For the reasons set forth above, the petition in this case should be declared inadmissible and dismissed without delay.





[1] Nov. 29, 2001 Memorandum at 1; see also Petitioners’ Second Supplemental Memorandum at 16, “The principal goal of Operation Gatekeeper has been to channel migrants towards inhospitable and remote areas that provide a mortal threat.”


[2] Nov. 29, 2001 Memorandum at 1.


[3] Id.


[4] Exhibit G, Petitioners’ Supplemental Memorandum; Petitioners’ Second Supplemental Memorandum at 3.


[5] Petition at 40-41; Second Supplemental Petition at 15-17. Article 1 of the American Declaration is, in its entirety, “Every human being has the right to life, liberty and the security of his person.”


[6] Neira Alegría, Inter-Am. Ct. H.R. (ser. C) No. 20 (1995).


[7] Second Supplemental Memorandum at 8.


[8] McCann at para. 213.


[9] Petitioners’ other ECHR case, Andronicou and Constantinou v. Cyprus, 25 Eur. H.R. Rep. 491 (1998), is also clearly distinguishable, as the State actors’ use of force in that case was in self defense and to protect the life of a young woman.


[10] U.S. to Hunt Down Arizona Brokers of Immigrant Smuggling, The Arizona Daily Star, November 11, 2003. According to ICE assistant secretary Michael Garcia, “Take away profit, take away the money and you’re putting up an incredible deterrent for alien smugglers. If the money’s not there, they’re not going to be there.” See also, Border Safety Initiative, available at http://www.cbp.gov/xp.cgov/enforcement/border_patrol/safety_initiative.xml (visited Feb. 3, 2004).


[11] Robert C. Bonner, Commissioner, U.S. Customs and Border Protection, Announcement of Operation Desert Safeguard (June 3, 2003) (transcript available at http://www.customs.ustreas.gov).


[12] Additionally, the choice of illegal migrants to risk crossing harsh terrain is not a violation of the principles of good faith and abuse of rights doctrine. While Petitioners’ assert, “Operation Gatekeeper violates Article I of the American Declaration as well as the Principle of Good Faith and the Abuse of Rights doctrine”, Petitioners cite no evidence to support their argument.
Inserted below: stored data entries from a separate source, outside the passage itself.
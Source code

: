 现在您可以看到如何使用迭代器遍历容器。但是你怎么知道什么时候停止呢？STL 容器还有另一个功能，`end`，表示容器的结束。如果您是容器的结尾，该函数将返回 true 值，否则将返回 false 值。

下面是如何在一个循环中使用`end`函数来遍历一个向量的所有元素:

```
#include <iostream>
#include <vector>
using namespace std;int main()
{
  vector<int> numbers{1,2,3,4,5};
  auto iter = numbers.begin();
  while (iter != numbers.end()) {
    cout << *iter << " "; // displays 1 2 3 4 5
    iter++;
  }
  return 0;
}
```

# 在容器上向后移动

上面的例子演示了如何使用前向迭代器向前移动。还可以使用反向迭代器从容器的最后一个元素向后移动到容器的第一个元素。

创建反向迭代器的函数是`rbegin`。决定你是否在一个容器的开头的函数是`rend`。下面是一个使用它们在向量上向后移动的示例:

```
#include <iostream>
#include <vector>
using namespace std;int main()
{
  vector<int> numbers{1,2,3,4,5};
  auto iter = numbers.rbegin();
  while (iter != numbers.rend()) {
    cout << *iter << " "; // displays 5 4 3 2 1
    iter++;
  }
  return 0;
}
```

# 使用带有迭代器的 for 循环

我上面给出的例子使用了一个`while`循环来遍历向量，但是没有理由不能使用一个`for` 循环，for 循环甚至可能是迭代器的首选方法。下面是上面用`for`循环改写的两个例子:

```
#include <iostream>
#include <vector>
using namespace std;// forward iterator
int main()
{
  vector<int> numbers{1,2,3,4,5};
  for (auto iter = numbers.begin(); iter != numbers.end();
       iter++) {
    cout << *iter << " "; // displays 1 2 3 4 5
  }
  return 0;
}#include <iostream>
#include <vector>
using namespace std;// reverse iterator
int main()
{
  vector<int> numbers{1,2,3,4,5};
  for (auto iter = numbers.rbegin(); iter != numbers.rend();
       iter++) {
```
Second Supplemental Memorandum at 15-17.


[13] BORTAC, Border Patrol’s mobile tactical unit, working our desert, Tucson Citizen, September 8, 2003.


[14] Additionally, according to Article 31 of the Rules, the Commission must verify whether Petitioners have pursued and exhausted all remedies available within the domestic system. Petitioners have failed to meet this requirement. There are available domestic remedies that would address specific human rights violations, if such violations existed. There are civil remedies and criminal penalties. The Petitioners have not cited any U.S. federal or state court cases that they filed. Also, Petitioners have not mentioned any lobbying efforts they undertook of Congress. The proper remedy for a critique of U.S. border control policy is in the forum of the domestic legislature, not an international human rights commission. Finally, Petitioners cannot avail themselves of their duty to pursue domestic remedies by any of the exceptions in Article 31.


[15] Border Safety Initiative, Feb. 2, 2003, available at http://www.cbp.gov/xp/cgov/enforcement/border_patrol/safety_initiative.xml (visited Feb. 3, 2004).


[16] Id.


[17] Id. This success belies Petitioners’ baseless assertion that “Even the modest goals of its Border Safety Initiative have not been met.” Second Supplemental Memorandum at 16.


[18] Robert C. Bonner, Commissioner, U.S. Customs and Border Protection, Announcement of Operation Desert Safeguard (June 3, 2003), available at http://www.cbp.gov/xp/cgov/newsroom/commissioner/speeches_statements/jun032003.xml (visited January 21, 2004).


[19] July Cruelest Month for Migrants, Arizona Republic, July 30, 2003 at 1B.


[20] BORTAC, Border Patrol’s mobile tactical unit, working our desert, Tucson Citizen, September 8, 2003.